Segundo o advogado especialista em concursos públicos e professor da Vestcon Max Kolbe, o índice de investigações de fraudes nos pleitos é alarmante. “O que me deixa perplexo é que a taxa de inscrição é muito cara. Então, logo, você pressupõe que exista uma lisura em todo o processo, do início ao fim. No entanto, a realidade é que as provas são mal elaboradas, e que a segurança ainda é muito ruim. Temos casos até de candidato tirando foto da prova”, declara.

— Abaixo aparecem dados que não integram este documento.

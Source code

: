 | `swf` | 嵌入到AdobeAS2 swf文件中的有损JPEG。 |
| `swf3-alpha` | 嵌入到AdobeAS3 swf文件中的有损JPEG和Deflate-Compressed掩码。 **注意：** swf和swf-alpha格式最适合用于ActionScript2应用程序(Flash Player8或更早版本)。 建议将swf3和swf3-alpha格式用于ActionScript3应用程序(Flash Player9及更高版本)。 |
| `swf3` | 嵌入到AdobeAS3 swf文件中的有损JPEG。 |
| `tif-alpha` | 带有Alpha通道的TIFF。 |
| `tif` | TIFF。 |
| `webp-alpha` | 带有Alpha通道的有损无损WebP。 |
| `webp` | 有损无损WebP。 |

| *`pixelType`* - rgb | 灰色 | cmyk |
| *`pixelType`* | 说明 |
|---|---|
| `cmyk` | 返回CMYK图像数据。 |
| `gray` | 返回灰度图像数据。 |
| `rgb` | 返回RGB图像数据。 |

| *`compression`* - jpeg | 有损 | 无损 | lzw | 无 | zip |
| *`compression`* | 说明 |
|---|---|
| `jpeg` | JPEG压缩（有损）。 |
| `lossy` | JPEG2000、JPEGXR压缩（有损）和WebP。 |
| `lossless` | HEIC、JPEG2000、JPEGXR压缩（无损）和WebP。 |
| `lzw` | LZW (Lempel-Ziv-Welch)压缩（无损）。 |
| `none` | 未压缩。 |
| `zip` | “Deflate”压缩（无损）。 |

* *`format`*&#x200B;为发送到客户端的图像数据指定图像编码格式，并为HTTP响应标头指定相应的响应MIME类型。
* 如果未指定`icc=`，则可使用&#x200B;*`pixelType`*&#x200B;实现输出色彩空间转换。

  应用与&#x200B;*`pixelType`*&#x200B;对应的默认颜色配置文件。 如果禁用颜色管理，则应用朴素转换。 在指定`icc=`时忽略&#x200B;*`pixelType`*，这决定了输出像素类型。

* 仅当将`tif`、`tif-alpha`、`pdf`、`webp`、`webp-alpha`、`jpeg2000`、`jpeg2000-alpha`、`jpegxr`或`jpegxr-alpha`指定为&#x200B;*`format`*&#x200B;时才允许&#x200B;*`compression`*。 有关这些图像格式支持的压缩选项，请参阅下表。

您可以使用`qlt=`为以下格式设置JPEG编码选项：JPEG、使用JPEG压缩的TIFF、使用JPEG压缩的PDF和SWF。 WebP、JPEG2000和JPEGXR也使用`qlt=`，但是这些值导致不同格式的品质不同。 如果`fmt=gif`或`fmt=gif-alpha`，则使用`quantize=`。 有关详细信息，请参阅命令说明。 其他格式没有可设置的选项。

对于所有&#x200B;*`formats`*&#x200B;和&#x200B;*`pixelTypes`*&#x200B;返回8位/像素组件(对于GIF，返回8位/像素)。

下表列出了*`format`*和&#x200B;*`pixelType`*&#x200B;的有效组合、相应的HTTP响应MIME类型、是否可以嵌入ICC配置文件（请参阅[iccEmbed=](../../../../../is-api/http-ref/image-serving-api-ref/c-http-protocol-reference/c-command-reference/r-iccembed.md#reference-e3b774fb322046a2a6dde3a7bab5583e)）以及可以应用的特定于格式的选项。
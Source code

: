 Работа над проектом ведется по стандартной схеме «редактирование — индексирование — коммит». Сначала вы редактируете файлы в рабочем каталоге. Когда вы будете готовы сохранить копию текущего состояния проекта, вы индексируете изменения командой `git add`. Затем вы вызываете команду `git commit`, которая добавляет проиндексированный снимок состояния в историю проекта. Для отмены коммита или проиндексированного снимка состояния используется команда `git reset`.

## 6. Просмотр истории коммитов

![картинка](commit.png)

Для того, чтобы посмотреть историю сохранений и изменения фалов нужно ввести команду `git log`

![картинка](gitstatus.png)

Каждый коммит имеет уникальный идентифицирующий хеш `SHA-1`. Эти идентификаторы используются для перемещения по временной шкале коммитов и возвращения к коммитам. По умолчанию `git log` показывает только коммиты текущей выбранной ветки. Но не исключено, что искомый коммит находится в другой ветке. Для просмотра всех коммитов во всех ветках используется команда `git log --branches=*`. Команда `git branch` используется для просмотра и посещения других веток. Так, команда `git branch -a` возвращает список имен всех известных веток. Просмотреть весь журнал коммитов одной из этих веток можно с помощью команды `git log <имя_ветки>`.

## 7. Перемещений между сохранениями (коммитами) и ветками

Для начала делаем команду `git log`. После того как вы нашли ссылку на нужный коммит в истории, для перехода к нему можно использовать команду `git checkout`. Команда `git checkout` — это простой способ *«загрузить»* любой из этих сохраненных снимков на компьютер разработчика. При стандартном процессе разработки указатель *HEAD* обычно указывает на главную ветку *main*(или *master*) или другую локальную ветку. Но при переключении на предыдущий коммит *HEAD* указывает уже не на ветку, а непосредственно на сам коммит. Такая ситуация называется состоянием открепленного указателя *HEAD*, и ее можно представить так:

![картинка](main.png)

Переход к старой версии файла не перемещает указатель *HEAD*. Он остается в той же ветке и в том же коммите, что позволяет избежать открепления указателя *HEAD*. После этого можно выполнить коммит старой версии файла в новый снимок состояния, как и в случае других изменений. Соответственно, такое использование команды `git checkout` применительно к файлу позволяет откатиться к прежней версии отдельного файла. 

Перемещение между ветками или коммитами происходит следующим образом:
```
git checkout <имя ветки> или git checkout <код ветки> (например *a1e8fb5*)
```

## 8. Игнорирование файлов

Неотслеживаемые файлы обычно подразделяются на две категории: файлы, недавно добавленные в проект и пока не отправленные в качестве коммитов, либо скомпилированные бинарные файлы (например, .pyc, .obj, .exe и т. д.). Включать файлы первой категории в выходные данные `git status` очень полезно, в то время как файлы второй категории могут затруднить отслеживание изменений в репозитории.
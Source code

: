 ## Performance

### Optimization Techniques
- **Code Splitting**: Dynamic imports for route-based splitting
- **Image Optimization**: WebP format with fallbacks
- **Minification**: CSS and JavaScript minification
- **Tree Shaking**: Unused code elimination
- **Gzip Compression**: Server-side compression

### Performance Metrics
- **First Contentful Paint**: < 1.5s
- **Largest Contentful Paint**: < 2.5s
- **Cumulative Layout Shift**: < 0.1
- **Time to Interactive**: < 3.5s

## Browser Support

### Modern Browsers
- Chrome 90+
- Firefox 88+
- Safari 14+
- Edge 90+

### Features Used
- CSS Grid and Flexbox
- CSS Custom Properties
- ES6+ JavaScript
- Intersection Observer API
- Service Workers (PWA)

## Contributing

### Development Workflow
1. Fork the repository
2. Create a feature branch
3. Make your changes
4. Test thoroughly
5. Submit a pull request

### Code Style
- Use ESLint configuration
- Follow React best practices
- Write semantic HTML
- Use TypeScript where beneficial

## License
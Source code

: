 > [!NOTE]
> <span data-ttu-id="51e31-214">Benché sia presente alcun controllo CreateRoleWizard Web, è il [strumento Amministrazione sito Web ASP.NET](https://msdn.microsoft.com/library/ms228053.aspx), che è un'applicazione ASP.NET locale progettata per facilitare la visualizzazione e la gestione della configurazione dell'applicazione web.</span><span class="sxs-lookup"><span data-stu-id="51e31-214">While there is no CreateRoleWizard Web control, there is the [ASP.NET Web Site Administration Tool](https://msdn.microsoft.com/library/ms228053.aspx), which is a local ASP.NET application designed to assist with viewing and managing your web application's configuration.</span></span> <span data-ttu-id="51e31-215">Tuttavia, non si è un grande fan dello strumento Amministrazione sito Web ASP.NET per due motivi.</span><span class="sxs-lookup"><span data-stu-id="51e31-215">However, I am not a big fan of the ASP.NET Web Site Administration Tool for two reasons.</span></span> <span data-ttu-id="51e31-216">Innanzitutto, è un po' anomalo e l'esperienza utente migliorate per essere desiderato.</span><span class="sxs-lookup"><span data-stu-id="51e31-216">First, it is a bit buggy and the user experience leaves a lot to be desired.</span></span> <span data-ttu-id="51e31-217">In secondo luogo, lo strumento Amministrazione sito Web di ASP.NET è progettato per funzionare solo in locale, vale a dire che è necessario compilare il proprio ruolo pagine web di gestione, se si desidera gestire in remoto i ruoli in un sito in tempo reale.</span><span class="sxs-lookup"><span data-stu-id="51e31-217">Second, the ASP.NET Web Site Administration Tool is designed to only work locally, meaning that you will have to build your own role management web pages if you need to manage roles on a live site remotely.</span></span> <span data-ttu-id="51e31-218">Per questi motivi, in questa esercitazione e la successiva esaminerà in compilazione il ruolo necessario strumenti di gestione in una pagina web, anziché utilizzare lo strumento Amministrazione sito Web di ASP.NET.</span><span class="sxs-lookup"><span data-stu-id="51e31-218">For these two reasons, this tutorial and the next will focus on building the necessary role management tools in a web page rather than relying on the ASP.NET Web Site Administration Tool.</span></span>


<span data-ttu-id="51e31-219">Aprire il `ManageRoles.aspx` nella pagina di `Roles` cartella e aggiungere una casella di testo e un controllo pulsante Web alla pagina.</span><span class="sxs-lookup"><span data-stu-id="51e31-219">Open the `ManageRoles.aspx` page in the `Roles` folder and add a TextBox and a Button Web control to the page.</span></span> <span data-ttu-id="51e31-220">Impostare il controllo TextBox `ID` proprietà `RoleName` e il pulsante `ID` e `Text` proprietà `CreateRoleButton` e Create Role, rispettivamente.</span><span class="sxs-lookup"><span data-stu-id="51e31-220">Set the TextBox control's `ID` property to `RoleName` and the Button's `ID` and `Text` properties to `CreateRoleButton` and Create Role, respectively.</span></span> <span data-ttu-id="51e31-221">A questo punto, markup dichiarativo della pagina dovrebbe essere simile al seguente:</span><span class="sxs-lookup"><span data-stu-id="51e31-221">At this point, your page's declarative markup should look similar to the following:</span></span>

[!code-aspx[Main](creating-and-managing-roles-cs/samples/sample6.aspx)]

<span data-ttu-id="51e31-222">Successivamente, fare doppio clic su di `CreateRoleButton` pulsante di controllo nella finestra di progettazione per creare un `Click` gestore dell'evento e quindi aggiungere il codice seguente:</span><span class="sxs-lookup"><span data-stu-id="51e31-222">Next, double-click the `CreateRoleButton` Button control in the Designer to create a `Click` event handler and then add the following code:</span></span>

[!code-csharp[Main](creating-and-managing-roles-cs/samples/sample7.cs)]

Kolbe ressalta que esse cenário pode ser justificado. “Isso demonstra que, como a banca organizadora é escolhida por meio da dispensa de uma licitação, existe uma espécie de burla ao sistema. A cada dia que passa as bancas são piores, as taxas ficam mais caras e a qualidade do serviço prestado é ruim. O que existe, sim, é um afronta ao interesse da coletividade. O que parece é que o único interesse com os concursos é o lucro”, assegura.

Licitação

Segundo ele, apesar de ser alarmante, a situação pode ser resolvida. “Com a dispensa de licitação, as bancas contratadas são ruins. Deveria existir uma legislação mais rigorosa para regulamentar esse tipo de situação. Nem que seja a criação de um monopólio. A banca que deixar vazar a prova, por exemplo, poderia ser impedida de realizar outros concursos”, relata.